Copy every entry verbatim and skip the pictures.

____________

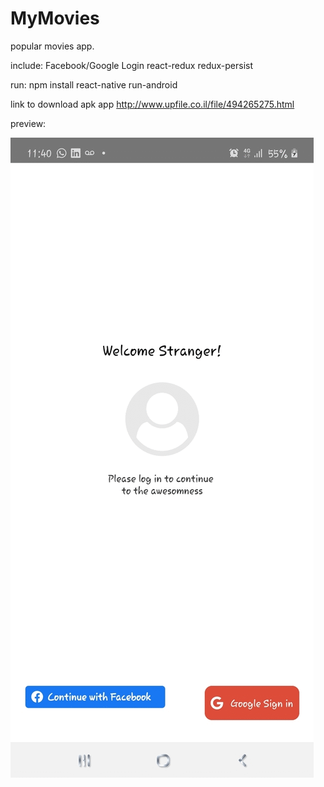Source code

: # MyMovies

popular movies app.

include:
	Facebook/Google Login
	react-redux
	redux-persist
	
run:
	npm install
	react-native run-android
	
link to download apk app
http://www.upfile.co.il/file/494265275.html


preview:


![](app_gif.gif)
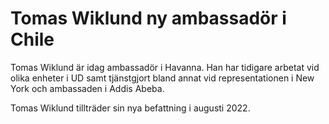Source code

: # Tomas Wiklund ny ambassadör i Chile

Tomas Wiklund är idag ambassadör i Havanna. Han har tidigare arbetat vid olika enheter i UD samt tjänstgjort bland annat vid representationen i New York och ambassaden i Addis Abeba.

Tomas Wiklund tillträder sin nya befattning i augusti 2022\.
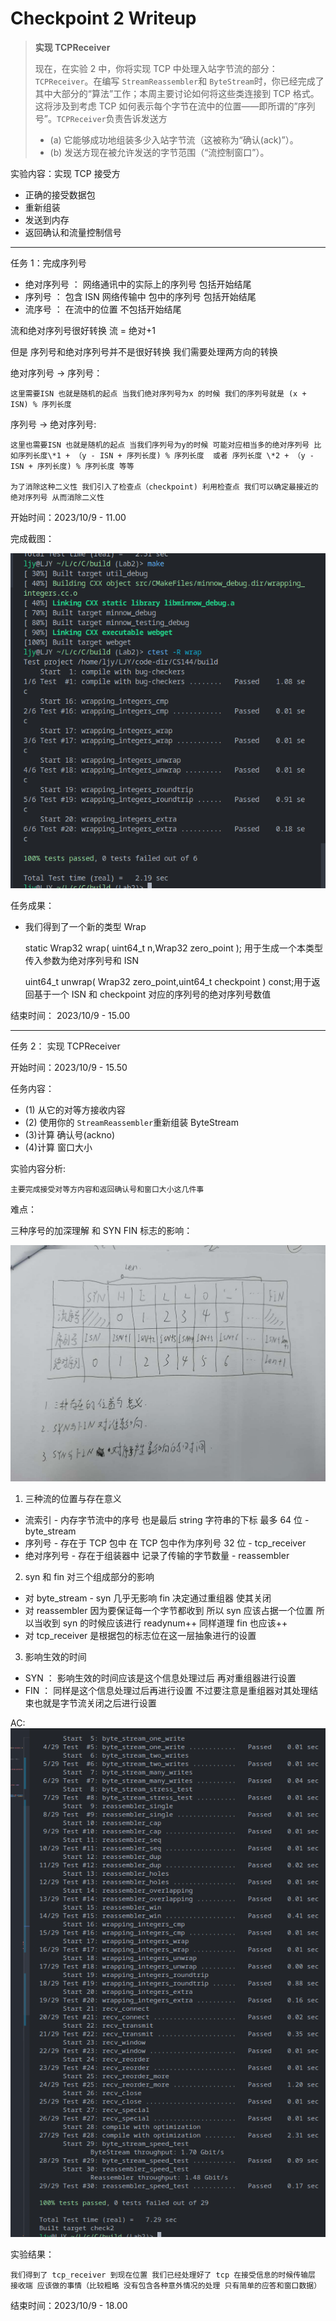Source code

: # Checkpoint 2 Writeup

> **实现 TCPReceiver**
>
> 现在，在实验 2 中，你将实现 TCP 中处理入站字节流的部分：`TCPReceiver`。在编写 `StreamReassembler`和 `ByteStream`时，你已经完成了其中大部分的“算法”工作；本周主要讨论如何将这些类连接到 TCP 格式。这将涉及到考虑 TCP 如何表示每个字节在流中的位置——即所谓的”序列号”。`TCPReceiver`负责告诉发送方
>
> - (a) 它能够成功地组装多少入站字节流（这被称为“确认(ack)”）。
> - (b) 发送方现在被允许发送的字节范围（“流控制窗口”）。

实验内容：实现 TCP 接受方

- 正确的接受数据包
- 重新组装
- 发送到内存
- 返回确认和流量控制信号

---

任务 1：完成序列号

- 绝对序列号 ： 网络通讯中的实际上的序列号 包括开始结尾
- 序列号 ： 包含 ISN 网络传输中 包中的序列号 包括开始结尾
- 流序号 ： 在流中的位置 不包括开始结尾

流和绝对序列号很好转换 流 = 绝对+1

但是 序列号和绝对序列号并不是很好转换 我们需要处理两方向的转换

绝对序列号 -> 序列号：

    这里需要ISN 也就是随机的起点 当我们绝对序列号为x 的时候 我们的序列号就是 (x + ISN) % 序列长度

序列号 -> 绝对序列号:

    这里也需要ISN 也就是随机的起点 当我们序列号为y的时候 可能对应相当多的绝对序列号 比如序列长度\*1 + （y - ISN + 序列长度) % 序列长度  或者 序列长度 \*2 + （y - ISN + 序列长度) % 序列长度 等等

    为了消除这种二义性 我们引入了检查点（checkpoint) 利用检查点 我们可以确定最接近的绝对序列号 从而消除二义性

开始时间：2023/10/9 - 11.00

完成截图：

![png2-1](./png/png2-1.png)

任务成果：

- 我们得到了一个新的类型 Wrap

  static Wrap32 wrap( uint64_t n,Wrap32 zero_point ); 用于生成一个本类型 传入参数为绝对序列号和 ISN

  uint64_t unwrap( Wrap32 zero_point,uint64_t checkpoint ) const;用于返回基于一个 ISN 和 checkpoint 对应的序列号的绝对序列号数值

结束时间： 2023/10/9 - 15.00

---

任务 2： 实现 TCPReceiver

开始时间：2023/10/9 - 15.50

任务内容：

- (1) 从它的对等方接收内容
- (2) 使用你的 `StreamReassembler`重新组装 ByteStream
- (3)计算 确认号(ackno)
- (4)计算 窗口大小

实验内容分析:

    主要完成接受对等方内容和返回确认号和窗口大小这几件事

难点：

三种序号的加深理解 和 SYN FIN 标志的影响：

![jpg](./png/jpg2-1.jpg)

1. 三种流的位置与存在意义

- 流索引 - 内存字节流中的序号 也是最后 string 字符串的下标 最多 64 位 - byte_stream
- 序列号 - 存在于 TCP 包中 在 TCP 包中作为序列号 32 位 - tcp_receiver
- 绝对序列号 - 存在于组装器中 记录了传输的字节数量 - reassembler

2. syn 和 fin 对三个组成部分的影响

- 对 byte_stream - syn 几乎无影响 fin 决定通过重组器 使其关闭
- 对 reassembler 因为要保证每一个字节都收到 所以 syn 应该占据一个位置 所以当收到 syn 的时候应该进行 readynum++ 同样道理 fin 也应该++
- 对 tcp_receiver 是根据包的标志位在这一层抽象进行的设置

3. 影响生效的时间

- SYN ： 影响生效的时间应该是这个信息处理过后 再对重组器进行设置
- FIN ： 同样是这个信息处理过后再进行设置 不过要注意是重组器对其处理结束也就是字节流关闭之后进行设置

AC:
![png2-2](./png/png2-2.png)

实验结果：

    我们得到了 tcp_receiver 到现在位置 我们已经处理好了 tcp 在接受信息的时候传输层 接收端 应该做的事情（比较粗略 没有包含各种意外情况的处理 只有简单的应答和窗口数据）

结束时间：2023/10/9 - 18.00
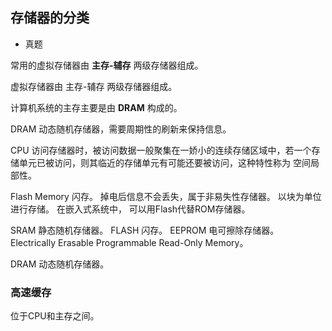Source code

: ## 存储器的分类 

- 真题

常用的虚拟存储器由 **主存-辅存** 两级存储器组成。

虚拟存储器由 主存-辅存 两级存储器组成。

计算机系统的主存主要是由 **DRAM** 构成的。

DRAM 动态随机存储器，需要周期性的刷新来保持信息。

CPU 访问存储器时，被访问数据一般聚集在一娇小的连续存储区域中，若一个存储单元已被访问，则其临近的存储单元有可能还要被访问，这种特性称为 空间局部性。

Flash Memory 闪存。 掉电后信息不会丢失，属于非易失性存储器。 以块为单位进行存储。 在嵌入式系统中， 可以用Flash代替ROM存储器。

SRAM 静态随机存储器。
FLASH 闪存。
EEPROM 电可擦除存储器。  Electrically Erasable Programmable Read-Only Memory。 

DRAM 动态随机存储器。


### 高速缓存

位于CPU和主存之间。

____________

### Solved problem
Source code

: # MyMovies

popular movies app.

include:
	Facebook/Google Login
	react-redux
	redux-persist
	
run:
	npm install
	react-native run-android
	
link to download apk app
http://www.upfile.co.il/file/494265275.html


preview:


![](app_gif.gif)
Source code

: # Tomas Wiklund ny ambassadör i Chile

Tomas Wiklund är idag ambassadör i Havanna. Han har tidigare arbetat vid olika enheter i UD samt tjänstgjort bland annat vid representationen i New York och ambassaden i Addis Abeba.

Tomas Wiklund tillträder sin nya befattning i augusti 2022\.
Source code

: # Checkpoint 2 Writeup

> **实现 TCPReceiver**
>
> 现在，在实验 2 中，你将实现 TCP 中处理入站字节流的部分：`TCPReceiver`。在编写 `StreamReassembler`和 `ByteStream`时，你已经完成了其中大部分的“算法”工作；本周主要讨论如何将这些类连接到 TCP 格式。这将涉及到考虑 TCP 如何表示每个字节在流中的位置——即所谓的”序列号”。`TCPReceiver`负责告诉发送方
>
> - (a) 它能够成功地组装多少入站字节流（这被称为“确认(ack)”）。
> - (b) 发送方现在被允许发送的字节范围（“流控制窗口”）。

实验内容：实现 TCP 接受方

- 正确的接受数据包
- 重新组装
- 发送到内存
- 返回确认和流量控制信号

---

任务 1：完成序列号

- 绝对序列号 ： 网络通讯中的实际上的序列号 包括开始结尾
- 序列号 ： 包含 ISN 网络传输中 包中的序列号 包括开始结尾
- 流序号 ： 在流中的位置 不包括开始结尾

流和绝对序列号很好转换 流 = 绝对+1

但是 序列号和绝对序列号并不是很好转换 我们需要处理两方向的转换

绝对序列号 -> 序列号：

    这里需要ISN 也就是随机的起点 当我们绝对序列号为x 的时候 我们的序列号就是 (x + ISN) % 序列长度

序列号 -> 绝对序列号:

    这里也需要ISN 也就是随机的起点 当我们序列号为y的时候 可能对应相当多的绝对序列号 比如序列长度\*1 + （y - ISN + 序列长度) % 序列长度  或者 序列长度 \*2 + （y - ISN + 序列长度) % 序列长度 等等

    为了消除这种二义性 我们引入了检查点（checkpoint) 利用检查点 我们可以确定最接近的绝对序列号 从而消除二义性

开始时间：2023/10/9 - 11.00

完成截图：

![png2-1](./png/png2-1.png)

任务成果：

- 我们得到了一个新的类型 Wrap

  static Wrap32 wrap( uint64_t n,Wrap32 zero_point ); 用于生成一个本类型 传入参数为绝对序列号和 ISN

  uint64_t unwrap( Wrap32 zero_point,uint64_t checkpoint ) const;用于返回基于一个 ISN 和 checkpoint 对应的序列号的绝对序列号数值

结束时间： 2023/10/9 - 15.00

---

任务 2： 实现 TCPReceiver

开始时间：2023/10/9 - 15.50

任务内容：

- (1) 从它的对等方接收内容
- (2) 使用你的 `StreamReassembler`重新组装 ByteStream
- (3)计算 确认号(ackno)
- (4)计算 窗口大小

实验内容分析:

    主要完成接受对等方内容和返回确认号和窗口大小这几件事

难点：

三种序号的加深理解 和 SYN FIN 标志的影响：

![jpg](./png/jpg2-1.jpg)

1. 三种流的位置与存在意义

- 流索引 - 内存字节流中的序号 也是最后 string 字符串的下标 最多 64 位 - byte_stream
- 序列号 - 存在于 TCP 包中 在 TCP 包中作为序列号 32 位 - tcp_receiver
- 绝对序列号 - 存在于组装器中 记录了传输的字节数量 - reassembler

2. syn 和 fin 对三个组成部分的影响

- 对 byte_stream - syn 几乎无影响 fin 决定通过重组器 使其关闭
- 对 reassembler 因为要保证每一个字节都收到 所以 syn 应该占据一个位置 所以当收到 syn 的时候应该进行 readynum++ 同样道理 fin 也应该++
- 对 tcp_receiver 是根据包的标志位在这一层抽象进行的设置

3. 影响生效的时间

- SYN ： 影响生效的时间应该是这个信息处理过后 再对重组器进行设置
- FIN ： 同样是这个信息处理过后再进行设置 不过要注意是重组器对其处理结束也就是字节流关闭之后进行设置

AC:
![png2-2](./png/png2-2.png)

实验结果：

    我们得到了 tcp_receiver 到现在位置 我们已经处理好了 tcp 在接受信息的时候传输层 接收端 应该做的事情（比较粗略 没有包含各种意外情况的处理 只有简单的应答和窗口数据）

结束时间：2023/10/9 - 18.00
Source code

: ## 存储器的分类 

- 真题

常用的虚拟存储器由 **主存-辅存** 两级存储器组成。

虚拟存储器由 主存-辅存 两级存储器组成。

计算机系统的主存主要是由 **DRAM** 构成的。

DRAM 动态随机存储器，需要周期性的刷新来保持信息。

CPU 访问存储器时，被访问数据一般聚集在一娇小的连续存储区域中，若一个存储单元已被访问，则其临近的存储单元有可能还要被访问，这种特性称为 空间局部性。

Flash Memory 闪存。 掉电后信息不会丢失，属于非易失性存储器。 以块为单位进行存储。 在嵌入式系统中， 可以用Flash代替ROM存储器。

SRAM 静态随机存储器。
FLASH 闪存。
EEPROM 电可擦除存储器。  Electrically Erasable Programmable Read-Only Memory。 

DRAM 动态随机存储器。


### 高速缓存

位于CPU和主存之间。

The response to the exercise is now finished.